Leeds hosts RF and Microwave Packaging Conference
Engineering and scientific experts from the worlds of academia and industry came together last week to attend the RF and Microwave Packaging (RaMP 2015) one-day conference, hosted by the UoL.
The conference was run by the International Microelectronics Assembly & Packaging Society (IMAPS), the leading global community of microelectronics engineers, scientists, manufacturers, end-users and supply chain companies across the full spectrum of electronics applications.
The event was preceded by a one-day Workshop on RF Design and Test, which took place in the School of Electronic and Electrical Engineering. The workshop was delivered by Keysight Technologies and featured the very latest measurement techniques for microwave and millimetre-wave applications.
The Conference focused on emerging applications of Radio Frequency (RF) systems, including 5G communications, microwave domestic and industrial heating, aerospace and healthcare. Keynote speakers focussed on low-cost devices entering domestic markets and GaN devices for new compact high power sources. Klaus Werner, from the RF Energy Alliance, outlined the challenges that were being addressed in order to create an affordable domestic microwave oven with transistors instead of a magnetron.
RF components and systems present significant and unique challenges. Careful considerations over substrate, materials and processes are required in order to meet cost, power, thermal, signal integrity, operation and performance specifications. The speakers described a wide range of novel techniques at ever expanding frequency ranges, and RF packaging is becoming a hot topic as new wireless communications, heating and sensing applications reach the marketplace, putting increasing demands on design and packaging engineers.

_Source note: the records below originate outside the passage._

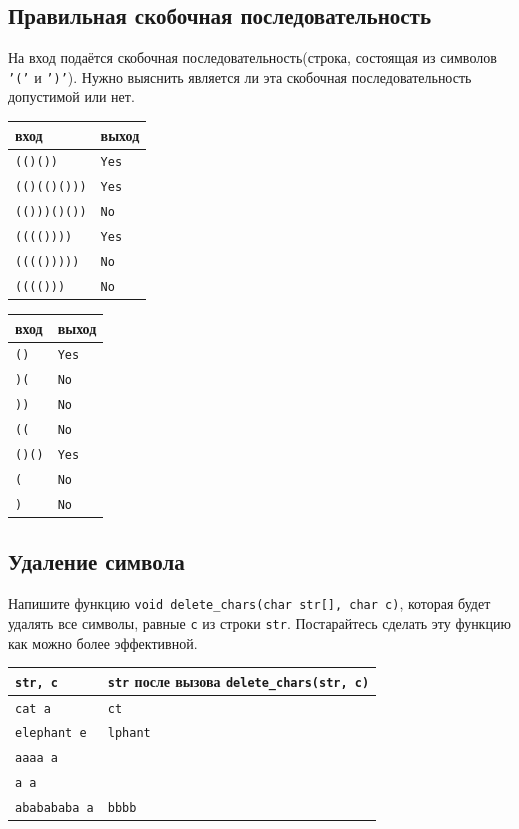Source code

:\documentclass{article}
\begin{document}
\subsection{Правильная скобочная последовательность}
На вход подаётся скобочная последовательность(строка, состоящая из символов \texttt{'('} и \texttt{')'}). Нужно выяснить является ли эта скобочная последовательность допустимой или нет.
\begin{multicols}{2}
\begin{center}
\begin{tabular}{ l | l }
 вход & выход \\ \hline
 \texttt{(()())} & \texttt{Yes} \\
 \texttt{(()(()()))} & \texttt{Yes} \\
 \texttt{(()))()())} & \texttt{No} \\
 \texttt{(((())))} & \texttt{Yes} \\
 \texttt{(((()))))} & \texttt{No} \\
 \texttt{(((()))} & \texttt{No} \\
\end{tabular}
\end{center}

\begin{center}
\begin{tabular}{ l | l }
 вход & выход \\ \hline
 \texttt{()} & \texttt{Yes} \\
 \texttt{)(} & \texttt{No} \\
 \texttt{))} & \texttt{No} \\
 \texttt{((} & \texttt{No} \\
 \texttt{()()} & \texttt{Yes} \\
 \texttt{(} & \texttt{No} \\
 \texttt{)} & \texttt{No} \\
\end{tabular}
\end{center}
\end{multicols}


\subsection{Удаление символа}
Напишите функцию \texttt{void delete\_chars(char str[], char c)}, которая будет удалять все символы, равные \texttt{c} из строки \texttt{str}. Постарайтесь сделать эту функцию как можно более эффективной.

\begin{center}
\begin{tabular}{ l | l }
 \texttt{str, c} & \texttt{str} после вызова \texttt{delete\_chars(str, c)} \\ \hline
 \texttt{cat a} & \texttt{ct} \\
 \texttt{elephant e} & \texttt{lphant} \\
 \texttt{aaaa a} & \texttt{} \\
 \texttt{a a} & \texttt{} \\
 \texttt{ababababa a} & \texttt{bbbb} \\
\end{tabular}
\end{center}
\end{document}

Professor Ian Robertson, Head of the School of Electronic and Electrical Engineering, said: "This was a really exciting event bringing together the packaging and RF communities, networking together to develop new applications of RF and microwave systems. The sophistication of the technology on display in the exhibition was simply outstanding. Packaging technology is especially important to the RF community as we bring devices and components together from an unusually wide range of semiconductor and materials technologies."